● **PROVIDED RECORDS**:
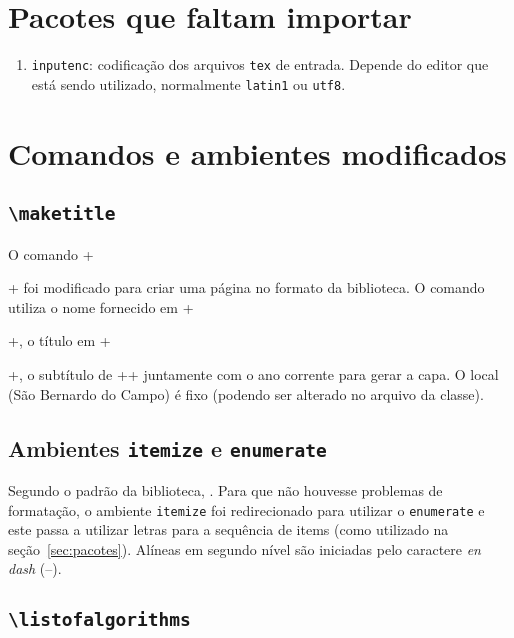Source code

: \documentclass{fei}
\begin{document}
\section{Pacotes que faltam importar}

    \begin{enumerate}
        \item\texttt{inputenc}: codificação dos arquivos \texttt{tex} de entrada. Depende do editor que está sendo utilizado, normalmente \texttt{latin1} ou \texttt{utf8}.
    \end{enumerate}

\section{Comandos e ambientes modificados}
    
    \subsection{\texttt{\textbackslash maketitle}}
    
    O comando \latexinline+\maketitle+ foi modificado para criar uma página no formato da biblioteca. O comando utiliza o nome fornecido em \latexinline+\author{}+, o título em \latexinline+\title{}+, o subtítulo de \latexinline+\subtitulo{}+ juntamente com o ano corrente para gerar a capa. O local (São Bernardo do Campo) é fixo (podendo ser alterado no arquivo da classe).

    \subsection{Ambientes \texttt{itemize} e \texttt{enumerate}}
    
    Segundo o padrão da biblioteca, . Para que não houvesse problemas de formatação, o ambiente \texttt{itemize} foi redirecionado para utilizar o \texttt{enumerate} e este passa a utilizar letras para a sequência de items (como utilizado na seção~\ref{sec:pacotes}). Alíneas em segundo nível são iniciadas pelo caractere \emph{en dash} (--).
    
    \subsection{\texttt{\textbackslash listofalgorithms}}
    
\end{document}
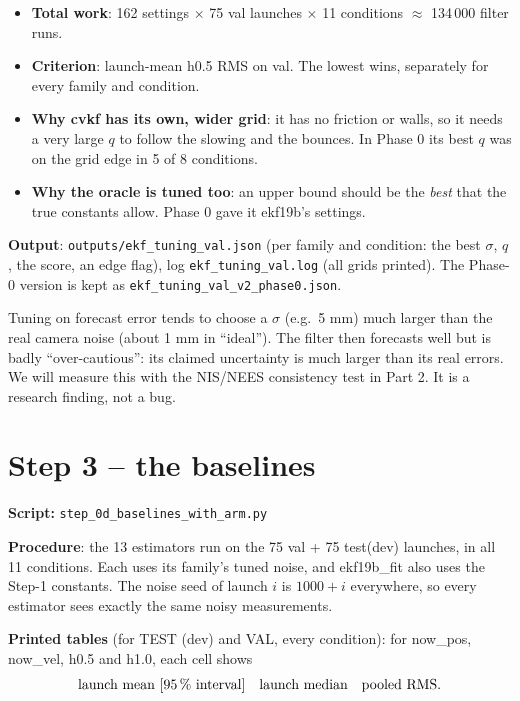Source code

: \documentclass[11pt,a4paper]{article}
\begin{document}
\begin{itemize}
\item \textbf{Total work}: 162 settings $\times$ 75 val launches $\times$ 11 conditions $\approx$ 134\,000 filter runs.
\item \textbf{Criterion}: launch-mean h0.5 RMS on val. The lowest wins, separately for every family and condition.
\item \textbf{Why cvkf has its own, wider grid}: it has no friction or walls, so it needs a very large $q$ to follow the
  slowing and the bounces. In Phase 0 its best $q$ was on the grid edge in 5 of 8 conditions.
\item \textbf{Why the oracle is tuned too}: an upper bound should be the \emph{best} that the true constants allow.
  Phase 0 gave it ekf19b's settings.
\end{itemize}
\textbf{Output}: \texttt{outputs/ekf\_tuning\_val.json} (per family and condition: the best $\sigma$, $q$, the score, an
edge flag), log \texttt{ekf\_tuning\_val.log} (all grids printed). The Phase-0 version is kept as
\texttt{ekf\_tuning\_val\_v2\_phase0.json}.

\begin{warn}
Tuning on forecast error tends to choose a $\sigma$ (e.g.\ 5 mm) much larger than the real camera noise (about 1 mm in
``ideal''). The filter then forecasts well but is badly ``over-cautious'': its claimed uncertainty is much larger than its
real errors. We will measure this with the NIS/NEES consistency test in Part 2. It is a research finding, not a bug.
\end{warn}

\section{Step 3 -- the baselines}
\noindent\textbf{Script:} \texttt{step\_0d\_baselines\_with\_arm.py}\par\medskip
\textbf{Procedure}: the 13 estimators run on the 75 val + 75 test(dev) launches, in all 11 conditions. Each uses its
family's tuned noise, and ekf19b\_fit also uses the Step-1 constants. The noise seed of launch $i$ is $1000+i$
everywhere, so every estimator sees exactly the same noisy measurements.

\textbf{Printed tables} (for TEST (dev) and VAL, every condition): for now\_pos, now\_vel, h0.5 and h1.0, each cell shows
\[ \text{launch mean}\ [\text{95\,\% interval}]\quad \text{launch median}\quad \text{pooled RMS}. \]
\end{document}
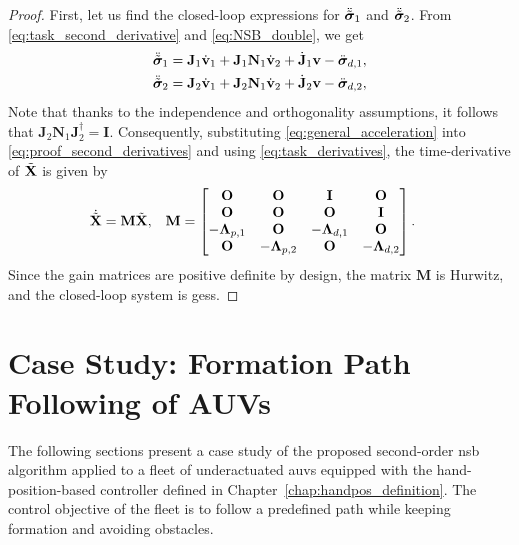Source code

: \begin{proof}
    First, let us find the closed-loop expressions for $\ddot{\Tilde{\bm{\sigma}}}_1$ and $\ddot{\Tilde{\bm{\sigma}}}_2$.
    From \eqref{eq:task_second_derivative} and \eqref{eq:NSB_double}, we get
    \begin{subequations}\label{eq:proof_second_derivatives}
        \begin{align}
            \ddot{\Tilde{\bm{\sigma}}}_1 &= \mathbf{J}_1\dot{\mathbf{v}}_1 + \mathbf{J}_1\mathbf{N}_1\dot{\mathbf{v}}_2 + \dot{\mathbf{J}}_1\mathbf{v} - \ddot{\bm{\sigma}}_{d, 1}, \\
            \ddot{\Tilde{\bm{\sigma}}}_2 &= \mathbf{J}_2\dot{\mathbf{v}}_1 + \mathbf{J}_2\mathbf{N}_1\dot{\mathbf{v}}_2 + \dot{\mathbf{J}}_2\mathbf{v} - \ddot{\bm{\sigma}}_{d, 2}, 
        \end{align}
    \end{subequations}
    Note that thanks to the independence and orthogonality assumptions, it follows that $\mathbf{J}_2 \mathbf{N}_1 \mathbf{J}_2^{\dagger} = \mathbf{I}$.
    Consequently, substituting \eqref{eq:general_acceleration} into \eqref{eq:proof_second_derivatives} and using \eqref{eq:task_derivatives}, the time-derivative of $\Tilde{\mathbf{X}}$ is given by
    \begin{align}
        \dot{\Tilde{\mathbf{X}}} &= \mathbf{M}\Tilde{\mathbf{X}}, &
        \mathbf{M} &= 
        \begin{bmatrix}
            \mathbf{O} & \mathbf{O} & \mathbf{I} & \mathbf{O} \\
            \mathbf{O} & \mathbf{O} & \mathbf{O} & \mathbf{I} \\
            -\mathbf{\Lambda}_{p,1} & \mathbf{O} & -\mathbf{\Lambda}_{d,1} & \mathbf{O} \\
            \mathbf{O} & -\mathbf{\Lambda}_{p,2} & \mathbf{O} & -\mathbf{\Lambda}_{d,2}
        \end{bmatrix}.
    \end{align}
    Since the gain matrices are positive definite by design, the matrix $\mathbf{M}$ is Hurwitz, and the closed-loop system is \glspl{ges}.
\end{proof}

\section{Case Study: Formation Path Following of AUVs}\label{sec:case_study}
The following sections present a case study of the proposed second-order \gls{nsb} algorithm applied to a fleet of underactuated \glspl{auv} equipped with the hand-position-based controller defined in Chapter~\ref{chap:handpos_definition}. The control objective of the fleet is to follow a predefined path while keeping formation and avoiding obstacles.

● **YOUR GOAL**:
Count how many of the lines in the material include the word "label", and state that number without anything else.

● **RESPONSE TO THE EXERCISE**:
2